No, no, no, and no. No way.
We didn’t fall in love until we’d been friends for a while. Friends, then good friends, then really good friends until, of my goodness, we should get married! He’s still my closest friend. But it didn’t happen immediately.
I’d dated other guys. Some I was head-over-heels in love with. Of course, after 35 years, I love Pete much more thoroughly than someone I only dated for a year or two. But yes, I loved someone before I met Pete.
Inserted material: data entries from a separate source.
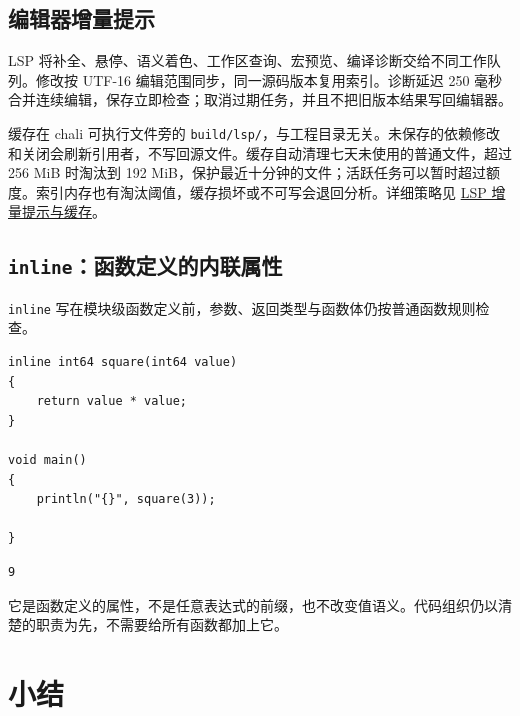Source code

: \subsection*{编辑器增量提示}

LSP 将补全、悬停、语义着色、工作区查询、宏预览、编译诊断交给不同工作队列。修改按 UTF-16 编辑范围同步，同一源码版本复用索引。诊断延迟 250 毫秒合并连续编辑，保存立即检查；取消过期任务，并且不把旧版本结果写回编辑器。

缓存在 chali 可执行文件旁的 \texttt{build/\allowbreak{}lsp/\allowbreak{}}，与工程目录无关。未保存的依赖修改和关闭会刷新引用者，不写回源文件。缓存自动清理七天未使用的普通文件，超过 256 MiB 时淘汰到 192 MiB，保护最近十分钟的文件；活跃任务可以暂时超过额度。索引内存也有淘汰阈值，缓存损坏或不可写会退回分析。详细策略见 \href{https://gitee.com/rabbitc999/chali/blob/master/doc/man/lsp.md}{LSP 增量提示与缓存}。

\subsection*{\texttt{inline}：函数定义的内联属性}

\texttt{inline} 写在模块级函数定义前，参数、返回类型与函数体仍按普通函数规则检查。

\par
\medskip
\begin{lstlisting}[style=chali]
inline int64 square(int64 value)
{
    return value * value;
}

void main()
{
    println("{}", square(3));

}
\end{lstlisting}
\par
\medskip

\par
\medskip
\begin{lstlisting}[style=out]
9
\end{lstlisting}
\par
\medskip

它是函数定义的属性，不是任意表达式的前缀，也不改变值语义。代码组织仍以清楚的职责为先，不需要给所有函数都加上它。

\section{小结}

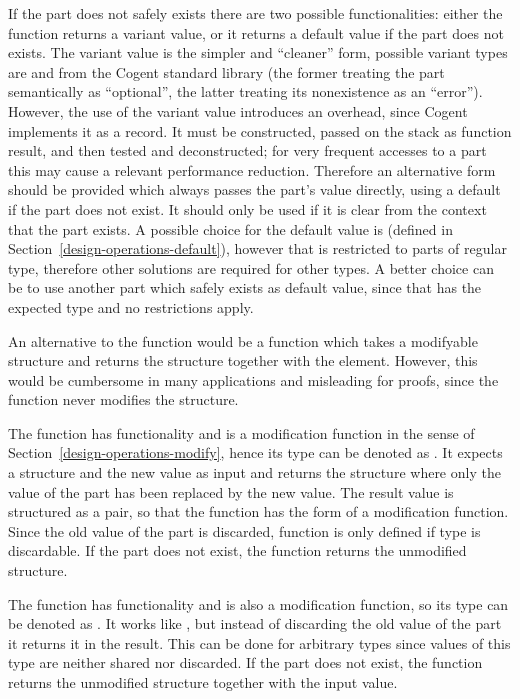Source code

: If the part does not safely exists there are two possible functionalities: either the function returns a variant
value, or it returns a default value if the part does not exists. The variant value is the simpler and ``cleaner''
form, possible variant types are  and  from the Cogent standard library (the former treating
the part semantically as ``optional'', the latter treating its nonexistence as an ``error''). However, the use
of the variant value introduces an overhead, since Cogent implements it as a record. It must be constructed, passed
on the stack as function result, and then tested and deconstructed; for very frequent accesses to a part this may
cause a relevant performance reduction. Therefore an alternative form should be provided which always passes the
part's value directly, using a default if the part does not exist. It should only be used if it is clear from the
context that the part exists. A possible choice for the default value is  (defined in 
Section~\ref{design-operations-default}), however that is restricted to parts of regular type, therefore other 
solutions are required for other types. A better choice can be to use another part which safely exists as default 
value, since that has the expected type and no restrictions apply.

An alternative to the function  would be a function which takes a modifyable structure and returns the structure
together with the element. However, this would be cumbersome in many applications and misleading for proofs, since 
the function never modifies the structure. 

The function  has functionality  and is a modification function in the sense of 
Section~\ref{design-operations-modify}, hence its type can be denoted as . 
It expects a structure and the new value as input
and returns the structure where only the value of the part has been replaced by the new value. The result value is 
structured as a pair, so that the function has the form of a modification function. Since the old
value of the part is discarded, function  is only defined if type  is discardable.
If the part does not exist, the function returns the unmodified structure.

The function  has functionality  and is also a modification function, so its type
can be denoted as . It works like , but instead of
discarding the old value of the part it returns it in the result. This can be done for arbitrary types 
since values of this type are neither shared nor discarded. If the part does not exist, the function returns
the unmodified structure together with the input value.

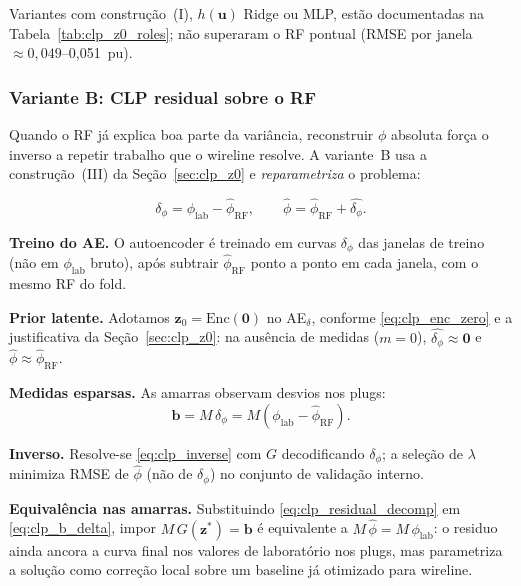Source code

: \documentclass[11pt,a4paper]{article}
\newcommand{\deltaphi}{\ensuremath{\delta_{\phi}}}
\newcommand{\zvec}{\ensuremath{\mathbf{z}}}
\newcommand{\zzero}{\ensuremath{\mathbf{z}_0}}
\begin{document}
Variantes com construção~(I), $h(\mathbf{u})$ Ridge ou MLP, estão
documentadas na Tabela~\ref{tab:clp_z0_roles}; não superaram o RF
pontual (RMSE por janela $\approx 0{,}049$--0,051~pu).

\subsubsection{Variante B: CLP residual sobre o RF}

Quando o RF já explica boa parte da variância, reconstruir $\phi$
absoluta força o inverso a repetir trabalho que o wireline resolve.
A variante~B usa a construção~(III) da
Seção~\ref{sec:clp_z0} e \emph{reparametriza} o problema:

\begin{equation}
  \deltaphi
  =
  \phi_{\mathrm{lab}} - \widehat{\phi}_{\mathrm{RF}},
  \qquad
  \widehat{\phi}
  =
  \widehat{\phi}_{\mathrm{RF}} + \widehat{\deltaphi}.
  \label{eq:clp_residual_decomp}
\end{equation}

\textbf{Treino do AE.}
O autoencoder é treinado em curvas $\deltaphi$ das janelas de treino
(não em $\phi_{\mathrm{lab}}$ bruto), após subtrair
$\widehat{\phi}_{\mathrm{RF}}$ ponto a ponto em cada janela, com o
mesmo RF do fold.

\textbf{Prior latente.}
Adotamos $\zzero=\mathrm{Enc}(\mathbf{0})$ no AE$_{\delta}$, conforme
\eqref{eq:clp_enc_zero} e a justificativa da
Seção~\ref{sec:clp_z0}: na ausência de medidas ($m=0$),
$\widehat{\deltaphi}\approx\mathbf{0}$ e
$\widehat{\phi}\approx\widehat{\phi}_{\mathrm{RF}}$.

\textbf{Medidas esparsas.}
As amarras observam desvios nos plugs:
\begin{equation}
  \mathbf{b}
  =
  M\,\deltaphi
  =
  M\!\left(\phi_{\mathrm{lab}}-\widehat{\phi}_{\mathrm{RF}}\right).
  \label{eq:clp_b_delta}
\end{equation}

\textbf{Inverso.}
Resolve-se \eqref{eq:clp_inverse} com $G$ decodificando $\deltaphi$;
a seleção de $\lambda$ minimiza RMSE de $\widehat{\phi}$ (não de
$\deltaphi$) no conjunto de validação interno.

\textbf{Equivalência nas amarras.}
Substituindo \eqref{eq:clp_residual_decomp} em \eqref{eq:clp_b_delta},
impor $M\,G(\zvec^{\ast})=\mathbf{b}$ é equivalente a
$M\,\widehat{\phi}=M\,\phi_{\mathrm{lab}}$: o residuo ainda ancora a
curva final nos valores de laboratório nos plugs, mas parametriza a
solução como correção local sobre um baseline já otimizado para wireline.
\end{document}
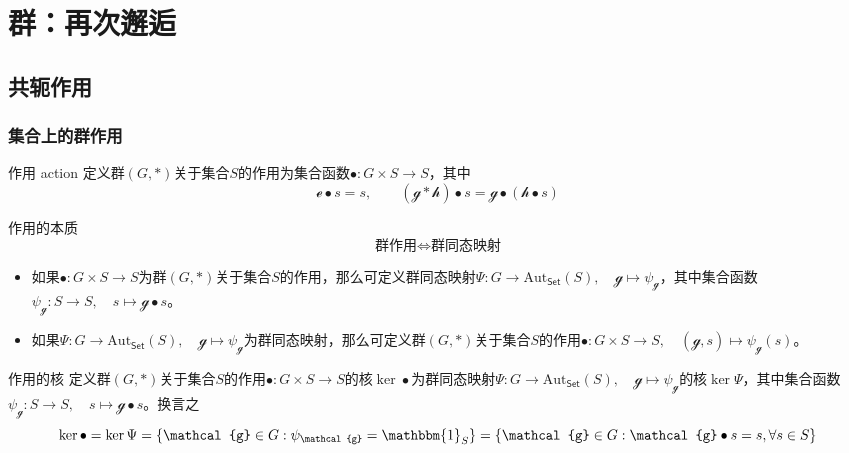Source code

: % 

% 

\chapter{群：再次邂逅}

\section{共轭作用}

\subsection{集合上的群作用}

\begin{definition}{作用 action}
	定义群$(G,*)$关于集合$S$的作用为集合函数$\bullet:G\times S\to S$，其中
	$$
	\mathcal{e}\bullet s=s,\qquad
	(\mathcal{g}*\mathcal{h})\bullet s=\mathcal{g}\bullet(\mathcal{h}\bullet s)
	$$
\end{definition}

\begin{theorem}{作用的本质}
	$$
	\text{群作用}\iff\text{群同态映射}
	$$
	\begin{itemize}
		\item 如果$\bullet:G\times S\to S$为群$(G,*)$关于集合$S$的作用，那么可定义群同态映射$\Psi:G\to \mathrm{Aut}_{\mathsf{Set}}(S),\quad \mathcal{g}\mapsto \psi_{\mathcal{g}}$，其中集合函数$\psi_{\mathcal{g}}:S\to S,\quad s\mapsto \mathcal{g}\bullet s$。
		\item 如果$\Psi:G\to \mathrm{Aut}_{\mathsf{Set}}(S),\quad \mathcal{g}\mapsto \psi_{\mathcal{g}}$为群同态映射，那么可定义群$(G,*)$关于集合$S$的作用$\bullet:G\times S\to S,\quad (\mathcal{g},s)\mapsto \psi_{\mathcal{g}}(s)$。
	\end{itemize}
\end{theorem}

\begin{definition}{作用的核}
	定义群$(G,*)$关于集合$S$的作用$\bullet:G\times S\to S$的核$\ker\bullet$为群同态映射$\Psi:G\to \mathrm{Aut}_{\mathsf{Set}}(S),\quad \mathcal{g}\mapsto \psi_{\mathcal{g}}$的核$\ker\Psi$，其中集合函数$\psi_{\mathcal{g}}:S\to S,\quad s\mapsto \mathcal{g}\bullet s$。换言之
	$$
	\ker\bullet=\ker\Psi=\{ \mathcal{g}\in G:\psi_{\mathcal{g}}=\mathbbm{1}_S \}=\{ \mathcal{g}\in G:\mathcal{g}\bullet s= s,\forall s\in S \}
	$$
\end{definition}

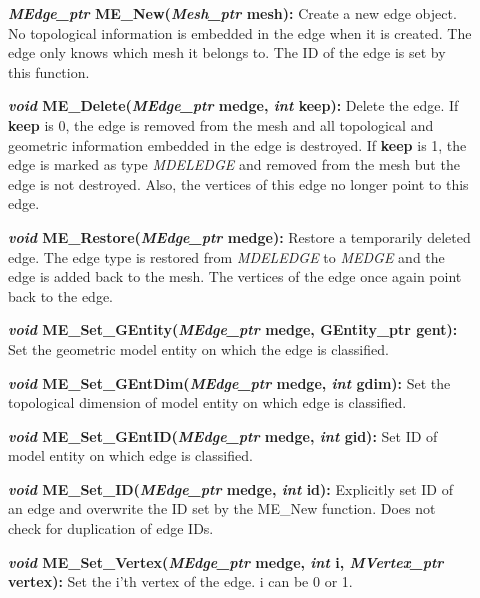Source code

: \documentclass[12pt]{article}
\begin{document}
\begin{description}
\item[]\textbf{\textit{MEdge\_ptr} ME\_New(\textit{Mesh\_ptr} mesh):}
  Create a new edge object. No topological information is embedded in
  the edge when it is created. The edge only knows which mesh it
  belongs to. The ID of the edge is set by this function.
  
\item[]\textbf{\textit{void} ME\_Delete(\textit{MEdge\_ptr} medge,
    \textit{int} keep):} Delete the edge. If \textbf{keep} is 0, the
  edge is removed from the mesh and all topological and geometric
  information embedded in the edge is destroyed. If \textbf{keep} is
  1, the edge is marked as type \textit{MDELEDGE} and removed from the
  mesh but the edge is not destroyed. Also, the vertices of this edge
  no longer point to this edge.
    
\item[]\textbf{\textit{void} ME\_Restore(\textit{MEdge\_ptr}
    medge):} Restore a temporarily deleted edge. The edge type is
  restored from \textit{MDELEDGE} to \textit{MEDGE} and the edge is
  added back to the mesh. The vertices of the edge once again point
  back to the edge.

\item[]
  
\item[]\textbf{\textit{void} ME\_Set\_GEntity(\textit{MEdge\_ptr}
    medge, GEntity\_ptr gent):} Set the geometric model entity on
  which the edge is classified.
  
\item[]\textbf{\textit{void} ME\_Set\_GEntDim(\textit{MEdge\_ptr}
    medge, \textit{int} gdim):} Set the topological dimension of model
  entity on which edge is classified.
  
\item[]\textbf{\textit{void} ME\_Set\_GEntID(\textit{MEdge\_ptr}
    medge, \textit{int} gid):} Set ID of model entity on which edge is
  classified.
  
\item[]\textbf{\textit{void} ME\_Set\_ID(\textit{MEdge\_ptr} medge,
    \textit{int} id):} Explicitly set ID of an edge and overwrite the
  ID set by the ME\_New function. Does not check for duplication of
  edge IDs.
  
\item[]\textbf{\textit{void} ME\_Set\_Vertex(\textit{MEdge\_ptr}
    medge, \textit{int} i, \textit{MVertex\_ptr} vertex):} Set the
  i'th vertex of the edge. i can be 0 or 1.
  

\end{description}
\end{document}
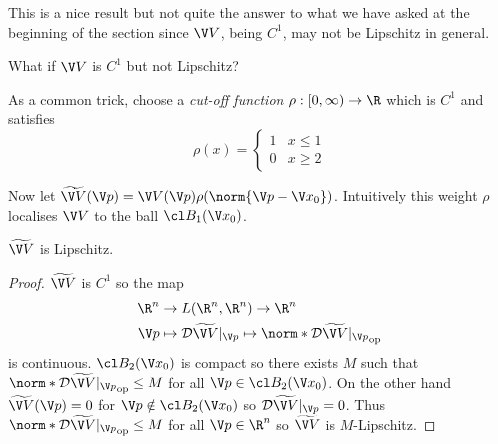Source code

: \documentclass[a4paper]{article}
\newcommand*{\D}{\mathcal{D}}
\newcommand*{\nop}[1]{\norm*{#1}_{\text{op}}}
\theoremstyle{definition}
\begin{document}
This is a nice result but not quite the answer to what we have asked at the beginning of the section since \(\V V\), being \(C^1\), may not be Lipschitz in general.

\begin{question}
  What if \(\V V\) is \(C^1\) but not Lipschitz?
\end{question}

As a common trick, choose a \emph{cut-off function} \(\rho: [0, \infty) \to \R\) which is \(C^1\) and satisfies
\[
  \rho(x) =
  \begin{cases}
    1 & x \leq 1 \\
    0 & x \geq 2
  \end{cases}
\]

\begin{center}
\end{center}

Now let \(\widetilde{\V V}(\V p) = \V V(\V p)\rho(\norm{\V p - \V x_0})\). Intuitively this weight \(\rho\) localises \(\V V\) to the ball \(\cl B_1(\V x_0)\).

\begin{lemma}
  \(\widetilde{\V V}\) is Lipschitz.
\end{lemma}

\begin{proof}
  \(\widetilde{\V V}\) is \(C^1\) so the map
  \begin{align*}
    \R^n &\to L(\R^n, \R^n) \to \R^n \\
    \V p &\mapsto \D \widetilde{\V V}|_{\V p} \mapsto \nop{\D \widetilde{\V V}|_{\V p}}
  \end{align*}
  is continuous. \(\cl B_2(\V x_0)\) is compact so there exists \(M\) such that \(\nop{\D \widetilde{\V V}|_{\V p}} \leq M\) for all \(\V p \in \cl B_2(\V x_0)\). On the other hand \(\widetilde{\V V}(\V p) = 0\) for \(\V p \notin \cl B_2(\V x_0)\) so \(\D \widetilde{\V V}|_{\V p} = 0\). Thus \(\nop{\D \widetilde{\V V}|_{\V p}} \leq M\) for all \(\V p \in \R^n\) so \(\widetilde{\V V}\) is \(M\)-Lipschitz.
\end{proof}
\end{document}
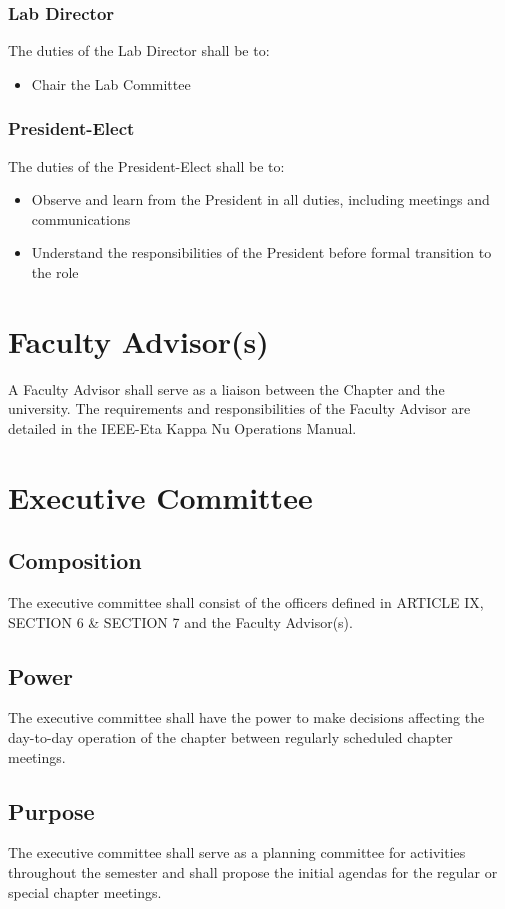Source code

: \documentclass[10pt, oneside]{article}
\begin{document}
\subsubsection{Lab Director}
The duties of the Lab Director shall be to:
\begin{itemize}
\item Chair the Lab Committee
\end{itemize}
\subsubsection{President-Elect}
The duties of the President-Elect shall be to:
\begin{itemize}
\item Observe and learn from the President in all duties, including meetings and communications
\item Understand the responsibilities of the President before formal transition to the role
\end{itemize}

\section{Faculty Advisor(s)}
A Faculty Advisor shall serve as a liaison between the Chapter and the university. The requirements and responsibilities of the Faculty Advisor are detailed in the IEEE-Eta Kappa Nu Operations Manual.

\section{Executive Committee}
\subsection{Composition}
The executive committee shall consist of the officers defined in ARTICLE IX, SECTION 6 \& SECTION 7 and the Faculty Advisor(s).
\subsection{Power}
The executive committee shall have the power to make decisions affecting the day-to-day operation of the chapter between regularly scheduled chapter meetings.
\subsection{Purpose}
The executive committee shall serve as a planning committee for activities throughout the semester and shall propose the initial agendas for the regular or special chapter meetings.
\end{document}

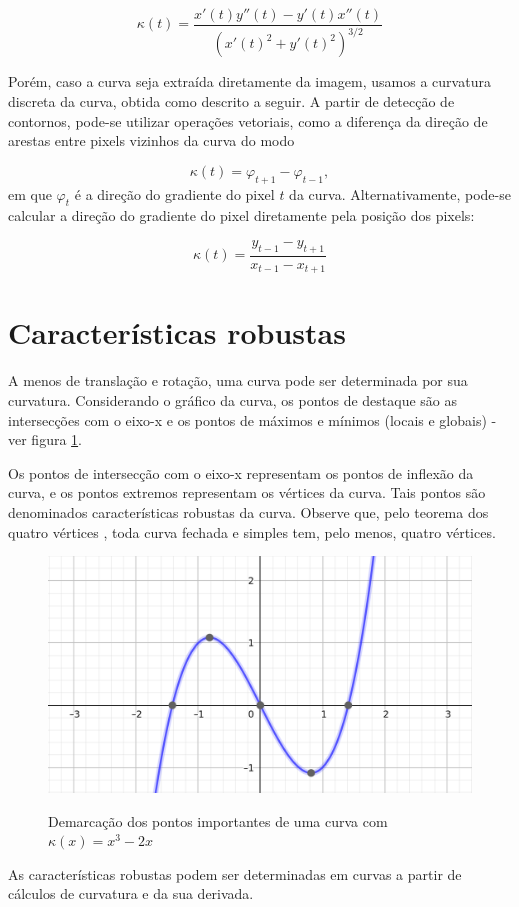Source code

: \documentclass[
	12pt,				%
	oneside,			%
	a4paper,			%
	sumario=tradicional,
	english,			%
	french,				%
	spanish,			%
	brazil,				%
]{abntex2}
\begin{document}
$$\kappa (t) = \frac{x'(t) y''(t) - y'(t) x''(t)}{(x'(t)^2 + y'(t)^2)^{3/2}}$$

Porém, caso a curva seja extraída diretamente da imagem, usamos a curvatura discreta da curva, obtida como descrito a seguir. A partir de detecção de contornos, pode-se utilizar operações vetoriais, como a diferença da direção de arestas entre pixels vizinhos da curva do modo

$$\kappa (t) = \varphi_{t+1} - \varphi_{t-1},$$ em que $\varphi_t$ é a direção do gradiente do pixel $t$ da curva. Alternativamente, pode-se calcular a direção do gradiente do pixel diretamente pela posição dos pixels:

$$\kappa (t) = \frac{y_{t - 1} - y_{t+1}}{x_{t - 1} - x_{t+1}}$$

\section{Características robustas}

A menos de translação e rotação, uma curva pode ser determinada por sua curvatura. Considerando o gráfico da curva, os pontos de destaque são as intersecções com o eixo-x e os pontos de máximos e mínimos (locais e globais) - ver figura \ref{fig:caractrobust}.

Os pontos de intersecção com o eixo-x representam os pontos de inflexão da curva, e os pontos extremos representam os vértices da curva. Tais pontos são denominados características robustas da curva. Observe que, pelo teorema dos quatro vértices \cite{book_manfredo}, toda curva fechada e simples tem, pelo menos, quatro vértices.

\begin{figure}[htb]
\centering
    \caption{Demarcação dos pontos importantes de uma curva com $\kappa(x) = x^3 - 2x$}
    \includegraphics[width=.5\linewidth]{./img/curva.png}
    \label{fig:caractrobust}
\end{figure}

As características robustas podem ser determinadas em curvas a partir de cálculos de curvatura e da sua derivada.
\end{document}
Does he understand me? Sometimes. And sometimes he’s a guy and it’s just not something he gets. Sometimes I’m a complete mystery to him, and visa versa. Here’s an example. He’s an optimist and I’m a realist (he has another name for it). I think he’s delusional and unwilling to plan for contingencies, and he thinks I’m unnecessarily negative and depressed about something that will likely turn out great. That’s all right—I have a friend who understands that part of me, who can help me be more hopeful while still she validates my feelings.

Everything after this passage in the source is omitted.